Dienstag, 9. April 2013

Gesunder Büroschlaf

Ein Schläfchen in Ehren - vor unserem Haus
Wir hatten ja in Tansania im Supermarkt schon Mitarbeiterinnen an den Kassen schlafen sehen und in der Steuerbehörde eine Dame im Großraumbüro, deren Kopf schlaftrunken auf die Tastatur gesunken war. Aber unser Erlebnis heute toppt das irgendwie noch einmal. Wir sind mit Elee durch wüste Gassen Lomés gefahren, um die Botschaft von Ghana aufzusuchen. Die liegt wirklich ziemlich abgelegen, und wir wissen auch, warum. Man will nämlich offensichtlich nicht, dass dort Menschen hinkommen und was wollen.


Der Mann an der Pforte war noch sehr nett. Die Dame in der Rezeption beantwortete unsere Frage nach Visaantragsformularen ohne zu uns aufzublicken mit einem Fingerzeig auf eine Tür, an der groß und deutlich in Französisch und Englisch stand, dass man hier nicht reingehen  darf. Nun, wir trauten uns hindurch und standen in einem Flur. An der Tür gegenüber stand auf einem Schild VISA und auf einem gleich daneben NO ENTRY. Ich schaute vorsichtig durch die geöffnete Tür und sah eine Dame hinter ihrem Schreibtisch sitzen und eine zweite, die den Kopf auf ihren Schreibtisch bettete. Um ihr die Peinlichkeit zu ersparen, dass ich sie bei ihrem Büroschlaf sehe, zog ich meinen Kopf zurück, klopfte laut, und wir traten nach einer Kunstpause ein.
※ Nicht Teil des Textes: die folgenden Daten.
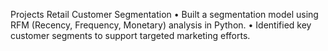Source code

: Projects
Retail Customer Segmentation
• Built a segmentation model using RFM (Recency, Frequency, Monetary) analysis in Python.
• Identified key customer segments to support targeted marketing efforts.
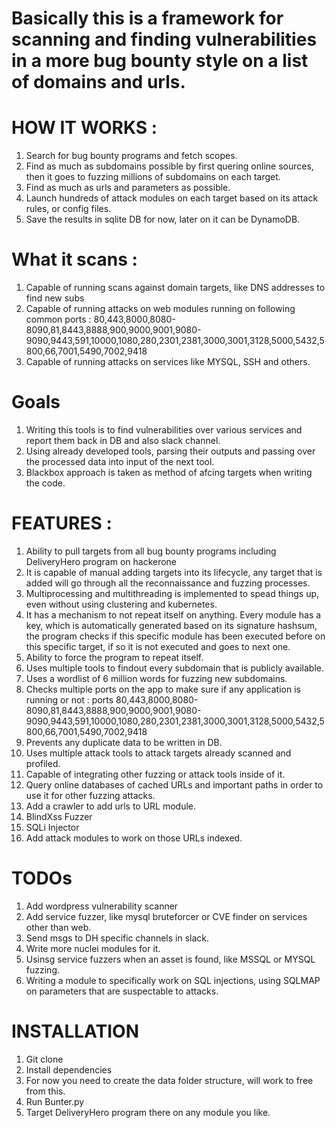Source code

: # Basically this is a framework for scanning and finding vulnerabilities in a more bug bounty style on a list of domains and urls.

# HOW IT WORKS : 
 1. Search for bug bounty programs and fetch scopes.
 2. Find as much as subdomains possible by first quering online sources, then it goes to fuzzing millions of subdomains on each target.
 3. Find as much as urls and parameters as possible.
 4. Launch hundreds of attack modules on each target based on its attack rules, or config files.
 5. Save the results in sqlite DB for now, later on it can be DynamoDB.

# What it scans :
 1. Capable of running scans against domain targets, like DNS addresses to find new subs
 2. Capable of running attacks on web modules running on following common ports : 80,443,8000,8080-8090,81,8443,8888,900,9000,9001,9080-9090,9443,591,10000,1080,280,2301,2381,3000,3001,3128,5000,5432,5800,66,7001,5490,7002,9418
 3. Capable of running attacks on services like MYSQL, SSH and others.

# Goals
1. Writing this tools is to find vulnerabilities over various services and report them back in DB and also slack channel.
2. Using already developed tools, parsing their outputs and passing over the processed data into input of the next tool.
3. Blackbox approach is taken as method of afcing targets when writing the code.


# FEATURES :
1. Ability to pull targets from all bug bounty programs including DeliveryHero program on hackerone
2. It is capable of manual adding targets into its lifecycle, any target that is added will go through all the reconnaissance and fuzzing processes.
3. Multiprocessing and multithreading is implemented to spead things up, even without using clustering and kubernetes.
4. It has a mechanism to not repeat itself on anything. Every module has a key, which is automatically generated based on its signature hashsum, the program checks if this specific module has been executed before on this specific target, if so it is not executed and goes to next one.
5. Ability to force the program to repeat itself.
6. Uses multiple tools to findout every subdomain that is publicly available.
7. Uses a wordlist of 6 million words for fuzzing new subdomains.
8. Checks multiple ports on the app to make sure if any application is running or not : ports 80,443,8000,8080-8090,81,8443,8888,900,9000,9001,9080-9090,9443,591,10000,1080,280,2301,2381,3000,3001,3128,5000,5432,5800,66,7001,5490,7002,9418
9. Prevents any duplicate data to be written in DB.
10. Uses multiple attack tools to attack targets already scanned and profiled.
11. Capable of integrating other fuzzing or attack tools inside of it.
12. Query online databases of cached URLs and important paths in order to use it for other fuzzing attacks.
13. Add a crawler to add urls to URL module.
14. BlindXss Fuzzer
15. SQLi Injector
16. Add attack modules to work on those URLs indexed.



# TODOs
1. Add wordpress vulnerability scanner
2. Add service fuzzer, like mysql bruteforcer or CVE finder on services other than web.
3. Send msgs to DH specific channels in slack.
4. Write more nuclei modules for it.
5. Usinsg service fuzzers when an asset is found, like MSSQL or MYSQL fuzzing.
6. Writing a module to specifically work on SQL injections, using SQLMAP on parameters that are suspectable to attacks.

# INSTALLATION
1. Git clone
2. Install dependencies
3. For now you need to create the data folder structure, will work to free from this.
4. Run Bunter.py
5. Target DeliveryHero program there on any module you like.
Der Kopf war augenscheinlich ziemlich schwer, denn der Hochfahrprozess war immer noch im Gange. Es ging zwar schneller als das Hochfahren eine Windows-Computers, aber die Betriebsbereitschaft war offensichtlich noch nicht gegeben. Wir traten näher und ich fragte nach Visa für einen Besuch in Ghana. Wo wir den herkämen, wollte sie grummeln wissen. Aus Deutschland. Warum wir die Visa nicht dort beantragt hätten, kam die Nachfrage. Weil wir vor einem Jahr noch nicht wussten, wann wir denn genau nach Ghana reisen wollten und wir seit über zehn Monaten nicht mehr in Deutschland waren. Das sei ihr egal, brummte sie, das Visum müsse immer im Heimatland beantragt werden. Das sei in vielen Ländern in Afrika aber nicht so gewesen und auch unsere Botschaft in Lomé habe uns gesagt, wir bekämen hier die Visa. Knurrend schob sie uns zwei Formulare über den Tisch mit der Anmerkung, sie ja in Großbuchstaben auszufüllen.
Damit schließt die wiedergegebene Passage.